### YOUR TASK:
Your copy of the listing should match it exactly, only without pictures.

*** DATA SUPPLIED ***

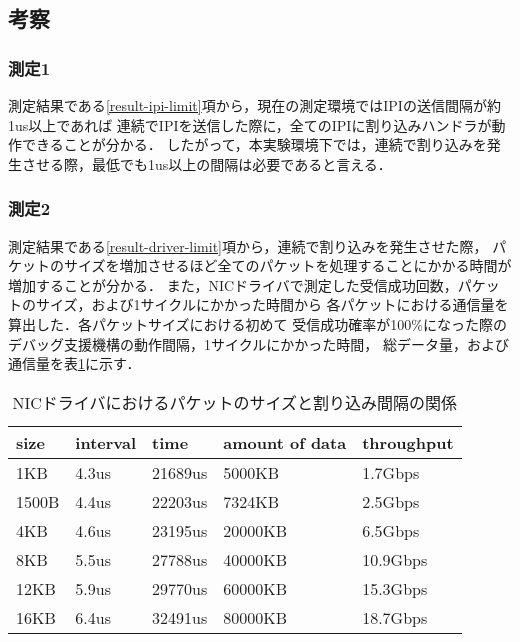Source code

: \documentclass[submit,techreq,noauthor,dvipdfmx]{ipsj}
\begin{document}
\subsection{考察}

\subsubsection{測定1}

測定結果である\ref{result-ipi-limit}項から，現在の測定環境ではIPIの送信間隔が約1us以上であれば
連続でIPIを送信した際に，全てのIPIに割り込みハンドラが動作できることが分かる．
したがって，本実験環境下では，連続で割り込みを発生させる際，最低でも1us以上の間隔は必要であると言える．

\subsubsection{測定2}

測定結果である\ref{result-driver-limit}項から，連続で割り込みを発生させた際，
パケットのサイズを増加させるほど全てのパケットを処理することにかかる時間が増加することが分かる．
また，NICドライバで測定した受信成功回数，パケットのサイズ，および1サイクルにかかった時間から
各パケットにおける通信量を算出した．各パケットサイズにおける初めて
受信成功確率が100\%になった際のデバッグ支援機構の動作間隔，1サイクルにかかった時間，
総データ量，および通信量を表\ref{table:driver}に示す．
\begin{table}[h]
    \caption{NICドライバにおけるパケットのサイズと割り込み間隔の関係}
    \label{table:driver}
    \begin{center}
        \begin{tabular}{l|l|l|l|l}   \hline \hline 
            size   & interval      & time      & amount of data   & throughput       \\ \hline
            1KB      & 4.3us            & 21689us              & 5000KB       & 1.7Gbps            \\ 
            1500B    & 4.4us            & 22203us              & 7324KB       & 2.5Gbps            \\ 
            4KB      & 4.6us            & 23195us              & 20000KB      & 6.5Gbps            \\ 
            8KB      & 5.5us            & 27788us              & 40000KB      & 10.9Gbps           \\ 
            12KB     & 5.9us            & 29770us              & 60000KB      & 15.3Gbps           \\ 
            16KB     & 6.4us            & 32491us              & 80000KB      & 18.7Gbps           \\ \hline
        \end{tabular}
    \end{center}
\end{table}
\end{document}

*** End of DATA SUPPLIED ***

### PROBLEM SOLUTION:
Source code

: \documentclass[submit,techreq,noauthor,dvipdfmx]{ipsj}
\begin{document}
\subsection{考察}

\subsubsection{測定1}

測定結果である\ref{result-ipi-limit}項から，現在の測定環境ではIPIの送信間隔が約1us以上であれば
連続でIPIを送信した際に，全てのIPIに割り込みハンドラが動作できることが分かる．
したがって，本実験環境下では，連続で割り込みを発生させる際，最低でも1us以上の間隔は必要であると言える．

\subsubsection{測定2}

測定結果である\ref{result-driver-limit}項から，連続で割り込みを発生させた際，
パケットのサイズを増加させるほど全てのパケットを処理することにかかる時間が増加することが分かる．
また，NICドライバで測定した受信成功回数，パケットのサイズ，および1サイクルにかかった時間から
各パケットにおける通信量を算出した．各パケットサイズにおける初めて
受信成功確率が100\%になった際のデバッグ支援機構の動作間隔，1サイクルにかかった時間，
総データ量，および通信量を表\ref{table:driver}に示す．
\begin{table}[h]
    \caption{NICドライバにおけるパケットのサイズと割り込み間隔の関係}
    \label{table:driver}
    \begin{center}
        \begin{tabular}{l|l|l|l|l}   \hline \hline 
            size   & interval      & time      & amount of data   & throughput       \\ \hline
            1KB      & 4.3us            & 21689us              & 5000KB       & 1.7Gbps            \\ 
            1500B    & 4.4us            & 22203us              & 7324KB       & 2.5Gbps            \\ 
            4KB      & 4.6us            & 23195us              & 20000KB      & 6.5Gbps            \\ 
            8KB      & 5.5us            & 27788us              & 40000KB      & 10.9Gbps           \\ 
            12KB     & 5.9us            & 29770us              & 60000KB      & 15.3Gbps           \\ 
            16KB     & 6.4us            & 32491us              & 80000KB      & 18.7Gbps           \\ \hline
        \end{tabular}
    \end{center}
\end{table}
\end{document}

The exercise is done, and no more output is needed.